Um imenso clarão tomou conta de tudo.

Renato acorda assustado. Ele olha ao redor e não reconhece nenhum elemento que o rodeia. Ele se vê no meio de uma floresta de árvores altas. A primeira coisa que ele nota, depois disso, é a presença de uma Caveira logo ao seu lado. Ele não se lembra de nada, mas uma única imagem, como um frame escondido entre os pensamentos, surge em um lapso de memória. Um eneagrama e uma série numérica, com um algarismo em cada uma de suas nove pontas. 963732819.
Ele ainda não se levantou e permanece completamente imóvel, prendendo a respiração o máximo que consegue. Como se o mínimo suspiro fosse despertar algo. Ele não repara que o sol está se pondo.
– Me chame de Rainha dos Desamparados e me dê uma coroa de espinhos. – A Caveira falou.
– QUE PORRA É ESSA? – Renato se assusta. A Caveira falou? A Caveira falou.
O jovem se levanta bruscamente. Uma flecha atravessa seu crânio e ele cai morto. Já era noite e ele não havia nem notado. O Caçador se aproxima caminhando calmamente, pressiona seu pé direito no pescoço do jovem e retira a flecha do seu crânio.
– Ok, dessa vez eu só estava sendo jocoso. – Disse ele enquanto limpava o sangue na capa. – Da próxima vez você terá uma ótima chance.
Se a Caveira ainda tivesse um rosto estaria com uma expressão de desaprovação nesse momento. Ela sabe que o Caçador nunca te dará uma chance real. Sua vida nunca mais será sua, seu nome nunca mais será seu. A Caveira está condenada a ser apenas isso.
Um imenso clarão tomou conta de tudo.

Rosa acorda. Ela não se lembra de nada. Ela olha ao redor e não reconhece nenhum elemento que o rodeia. Ela se vê no meio de uma floresta de árvores altas. Ela analisa, minuciosamente, os arredores. A Caveira próxima à onde ela acordou chama sua atenção. Ela a pega nas mãos e observa cada mancha e rachadura. Ela olha no lugar onde os olhos deveriam estar e vê algo. Uma única imagem, como um frame escondido entre os pensamentos, surge em um lapso de memória. Um eneagrama e uma série numérica, com um algarismo em cada uma de suas nove pontas. 129293175. A garota não sabe o que aqueles números significam e, na verdade, ela não se importa. Ao olhar para o chão ela nota que o eneagrama já esteve desenhado ali.

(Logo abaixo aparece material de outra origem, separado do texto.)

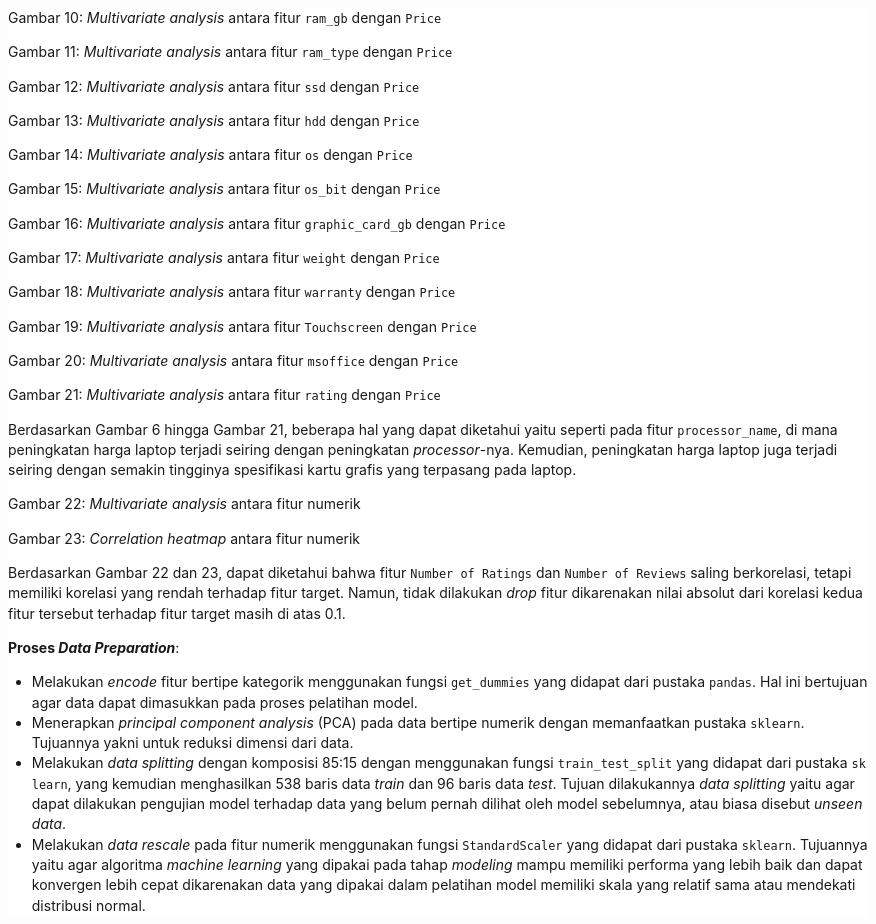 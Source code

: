 

Gambar 10: *Multivariate analysis* antara fitur `ram_gb` dengan `Price`



Gambar 11: *Multivariate analysis* antara fitur `ram_type` dengan `Price`



Gambar 12: *Multivariate analysis* antara fitur `ssd` dengan `Price`



Gambar 13: *Multivariate analysis* antara fitur `hdd` dengan `Price`



Gambar 14: *Multivariate analysis* antara fitur `os` dengan `Price`



Gambar 15: *Multivariate analysis* antara fitur `os_bit` dengan `Price`



Gambar 16: *Multivariate analysis* antara fitur `graphic_card_gb` dengan `Price`



Gambar 17: *Multivariate analysis* antara fitur `weight` dengan `Price`



Gambar 18: *Multivariate analysis* antara fitur `warranty` dengan `Price`



Gambar 19: *Multivariate analysis* antara fitur `Touchscreen` dengan `Price`



Gambar 20: *Multivariate analysis* antara fitur `msoffice` dengan `Price`



Gambar 21: *Multivariate analysis* antara fitur `rating` dengan `Price`

Berdasarkan Gambar 6 hingga Gambar 21, beberapa hal yang dapat diketahui yaitu seperti pada fitur `processor_name`, di mana peningkatan harga laptop terjadi seiring dengan peningkatan *processor*-nya. Kemudian, peningkatan harga laptop juga terjadi seiring dengan semakin tingginya spesifikasi kartu grafis yang terpasang pada laptop.



Gambar 22: *Multivariate analysis* antara fitur numerik



Gambar 23: *Correlation heatmap* antara fitur numerik

Berdasarkan Gambar 22 dan 23, dapat diketahui bahwa fitur `Number of Ratings` dan `Number of Reviews` saling berkorelasi, tetapi memiliki korelasi yang rendah terhadap fitur target. Namun, tidak dilakukan *drop* fitur dikarenakan nilai absolut dari korelasi kedua fitur tersebut terhadap fitur target masih di atas 0.1.

**Proses *Data Preparation***: 
- Melakukan *encode* fitur bertipe kategorik menggunakan fungsi `get_dummies` yang didapat dari pustaka `pandas`. Hal ini bertujuan agar data dapat dimasukkan pada proses pelatihan model.
- Menerapkan *principal component analysis* (PCA) pada data bertipe numerik dengan memanfaatkan pustaka `sklearn`. Tujuannya yakni untuk reduksi dimensi dari data.
- Melakukan *data splitting* dengan komposisi 85:15 dengan menggunakan fungsi `train_test_split` yang didapat dari pustaka `sklearn`, yang kemudian menghasilkan 538 baris data *train* dan 96 baris data *test*. Tujuan dilakukannya *data splitting* yaitu agar dapat dilakukan pengujian model terhadap data yang belum pernah dilihat oleh model sebelumnya, atau biasa disebut *unseen data*.
- Melakukan *data rescale* pada fitur numerik menggunakan fungsi `StandardScaler` yang didapat dari pustaka `sklearn`. Tujuannya yaitu agar algoritma *machine learning* yang dipakai pada tahap *modeling* mampu memiliki performa yang lebih baik dan dapat konvergen lebih cepat dikarenakan data yang dipakai dalam pelatihan model memiliki skala yang relatif sama atau mendekati distribusi normal.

– Me chame de Rainha dos Desamparados e me dê uma coroa de espinhos. – A Caveira falou ainda nas mãos dela.
– Pera aí, o que? – Ela questionou.
A Caveira já estava decepcionada, mais uma alma perdida que o Caçador só estava usando para o seu bel prazer e para atormenta-la por mais alguns séculos.
– Rainha dos Desamparados? O que isso significa? E por que uma coroa de espinhos? – Ela questionou genuinamente curiosa.
– Olha, garota-
– Rosa. Meu nome é Rosa. – Ela a interrompeu.
– Rosa. Tudo bem, Rosa. Eu sou a Caveira. Eu te contarei tudo com um imenso prazer, mas apenas se sairmos daqui o mais rápido possível. O sol já vai se por logo e-
– Por que tá com um cheiro de chuva no ar? – Ela a interrompeu novamente com uma pergunta bem pertinente.
– Eu lhe explico no caminho. – A Caveira respondeu em um tom assertivo.
– Ok. – Ela imediatamente concordou.
Ela começa a correr entre as árvores e em direção ao sol. Talvez a Caveira esteja começando a gostar dela e, talvez, dessa vez realmente haja uma chance.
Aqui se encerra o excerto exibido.